Re: Quality Manual - different approach

I?m trying to find a way of making our quality manual a more useful document.
Why?
Your Quality Manual should be a reflection of your management system. In what way do you need it to be "more useful" than that?

Not being combative here, just wondering what exactly you're wanting it to do for you.
 

Pancho

wikineer
Super Moderator
I?m trying to find a way of making our quality manual a more useful document. At present it would appear that the only time it is referenced or downloaded is during our external audits.
It?s been suggested that the 9001 requirements are split across several key policies that will provide department heads with the direction that they need regarding quality management within their departments as opposed to a set of responses to the 9001 requirements that are maintained within one manual.
i.e. Policy for Process Planning / Monitoring Measurement and Review / Document Control?..
Any feedback on this idea or other past experience would be gratefully received.

The standard calls for your manual to contain three items, (1) the scope of your system, (2) description of the interaction of your processes and (3) either references to your documented procedures, or the procedures themselves. (1) and (2) are important, but near trivial compared to (3).

If your procedures are useful, and if (3) above is met with references, your manual could be indispensable even if a single page long. Making it indispensable is a matter of making sure that the references are good. Place your manual in a shared website and make the references hyperlinks to the procedures. Then the manual will be the hub of your qms. Folks will go through the manual to get to their procedures.

But if your procedures aren't useful, meaning that they are not "documents required for the effective planning, operation and control of your processes", then no change to your manual will make it useful. Your procedures are useful only if they are actually used day to day: for consultation, training, editing and improvement. Many organizations write procedures only to meet the basic requirements of the standard. External auditors can be satisfied with this. You won't be, even if it gets you a certificate.

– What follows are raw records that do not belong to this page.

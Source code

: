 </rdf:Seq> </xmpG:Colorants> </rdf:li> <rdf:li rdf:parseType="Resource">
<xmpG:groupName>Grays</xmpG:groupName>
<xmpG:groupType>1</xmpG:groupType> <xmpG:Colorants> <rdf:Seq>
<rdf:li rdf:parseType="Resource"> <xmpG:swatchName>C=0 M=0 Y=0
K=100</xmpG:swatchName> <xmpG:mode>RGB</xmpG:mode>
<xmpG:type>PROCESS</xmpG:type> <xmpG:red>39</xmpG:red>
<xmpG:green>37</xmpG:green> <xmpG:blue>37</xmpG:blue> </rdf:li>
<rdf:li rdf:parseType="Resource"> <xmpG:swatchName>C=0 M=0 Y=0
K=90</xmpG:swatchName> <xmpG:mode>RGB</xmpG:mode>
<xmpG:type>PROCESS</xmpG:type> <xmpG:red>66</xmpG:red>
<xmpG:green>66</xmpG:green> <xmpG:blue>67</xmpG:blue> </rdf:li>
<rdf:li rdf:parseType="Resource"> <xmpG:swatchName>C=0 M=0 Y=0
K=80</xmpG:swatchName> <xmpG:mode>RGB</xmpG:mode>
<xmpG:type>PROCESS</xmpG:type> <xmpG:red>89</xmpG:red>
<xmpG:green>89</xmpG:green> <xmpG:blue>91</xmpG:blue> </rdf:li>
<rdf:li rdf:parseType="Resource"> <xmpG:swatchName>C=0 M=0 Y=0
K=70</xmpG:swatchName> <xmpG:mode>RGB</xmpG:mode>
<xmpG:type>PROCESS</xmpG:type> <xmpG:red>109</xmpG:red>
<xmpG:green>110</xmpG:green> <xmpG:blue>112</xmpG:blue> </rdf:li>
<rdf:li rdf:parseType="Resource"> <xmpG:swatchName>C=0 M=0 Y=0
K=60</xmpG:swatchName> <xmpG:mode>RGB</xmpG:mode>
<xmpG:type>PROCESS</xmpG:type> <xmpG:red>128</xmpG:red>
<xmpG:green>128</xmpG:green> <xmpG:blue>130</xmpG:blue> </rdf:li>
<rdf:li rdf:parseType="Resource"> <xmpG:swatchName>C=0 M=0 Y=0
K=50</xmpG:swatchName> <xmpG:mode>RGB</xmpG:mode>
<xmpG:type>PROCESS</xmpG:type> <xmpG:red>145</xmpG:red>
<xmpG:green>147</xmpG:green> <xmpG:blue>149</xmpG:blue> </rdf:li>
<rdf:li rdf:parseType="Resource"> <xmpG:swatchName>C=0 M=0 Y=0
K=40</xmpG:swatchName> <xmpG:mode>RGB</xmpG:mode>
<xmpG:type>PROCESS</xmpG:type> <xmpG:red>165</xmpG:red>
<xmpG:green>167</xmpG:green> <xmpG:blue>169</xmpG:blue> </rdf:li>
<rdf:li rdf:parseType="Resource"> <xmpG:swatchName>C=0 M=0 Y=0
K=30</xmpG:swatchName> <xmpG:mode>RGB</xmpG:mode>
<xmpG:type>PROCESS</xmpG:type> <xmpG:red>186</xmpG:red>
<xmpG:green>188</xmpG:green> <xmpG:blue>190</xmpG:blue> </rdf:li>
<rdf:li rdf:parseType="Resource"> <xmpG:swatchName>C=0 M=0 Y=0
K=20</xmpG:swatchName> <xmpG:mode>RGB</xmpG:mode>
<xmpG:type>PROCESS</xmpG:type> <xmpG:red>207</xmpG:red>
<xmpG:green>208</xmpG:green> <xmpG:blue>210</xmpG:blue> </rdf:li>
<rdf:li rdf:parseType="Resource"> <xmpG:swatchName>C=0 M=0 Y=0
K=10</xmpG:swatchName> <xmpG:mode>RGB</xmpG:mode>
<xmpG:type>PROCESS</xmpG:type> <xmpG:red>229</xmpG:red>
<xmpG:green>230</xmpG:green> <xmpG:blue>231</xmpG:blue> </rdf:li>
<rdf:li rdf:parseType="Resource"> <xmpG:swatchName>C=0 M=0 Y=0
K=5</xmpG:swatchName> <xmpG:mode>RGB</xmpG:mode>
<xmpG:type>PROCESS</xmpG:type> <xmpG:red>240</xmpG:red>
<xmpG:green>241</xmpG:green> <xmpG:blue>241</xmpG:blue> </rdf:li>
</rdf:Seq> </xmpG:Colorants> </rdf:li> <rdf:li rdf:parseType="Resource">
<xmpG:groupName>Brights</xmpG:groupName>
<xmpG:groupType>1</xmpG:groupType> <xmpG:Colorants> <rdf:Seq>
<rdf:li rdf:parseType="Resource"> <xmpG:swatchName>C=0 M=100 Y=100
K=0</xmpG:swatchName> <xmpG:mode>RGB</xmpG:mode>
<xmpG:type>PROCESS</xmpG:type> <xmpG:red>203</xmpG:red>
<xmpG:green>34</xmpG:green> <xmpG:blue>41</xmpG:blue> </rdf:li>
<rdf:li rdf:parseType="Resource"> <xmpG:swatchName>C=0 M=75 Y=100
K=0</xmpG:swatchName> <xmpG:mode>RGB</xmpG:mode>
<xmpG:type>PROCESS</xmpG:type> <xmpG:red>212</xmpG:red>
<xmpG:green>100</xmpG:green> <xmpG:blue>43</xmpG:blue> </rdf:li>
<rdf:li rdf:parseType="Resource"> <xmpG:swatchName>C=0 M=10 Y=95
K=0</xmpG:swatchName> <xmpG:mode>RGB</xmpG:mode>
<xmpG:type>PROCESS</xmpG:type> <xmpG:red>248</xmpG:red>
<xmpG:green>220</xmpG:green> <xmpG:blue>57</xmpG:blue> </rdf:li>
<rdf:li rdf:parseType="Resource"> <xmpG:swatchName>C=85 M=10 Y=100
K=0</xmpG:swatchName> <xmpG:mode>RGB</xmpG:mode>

Charge process owners with making their procedures useful and give them the tools to do so. Also, make sure your Continuous Improvement process is agile, and that the results from that process always get documented in your procedures. With those actions, your management system will soon live up to its name. And your manual will become the heart of your organization.
 

John Broomfield

Leader
Super Moderator
I?m trying to find a way of making our quality manual a more useful document. At present it would appear that the only time it is referenced or downloaded is during our external audits.
It?s been suggested that the 9001 requirements are split across several key policies that will provide department heads with the direction that they need regarding quality management within their departments as opposed to a set of responses to the 9001 requirements that are maintained within one manual.
i.e. Policy for Process Planning / Monitoring Measurement and Review / Document Control?..
Any feedback on this idea or other past experience would be gratefully received.

Glenn,

I'm not sure why you think several policies are useful. Only one is required.

A manual that drops the structure of the standard in favor of describing how the organization works with its customers and suppliers as a system to fulfill its mission or purpose is possibly of more value.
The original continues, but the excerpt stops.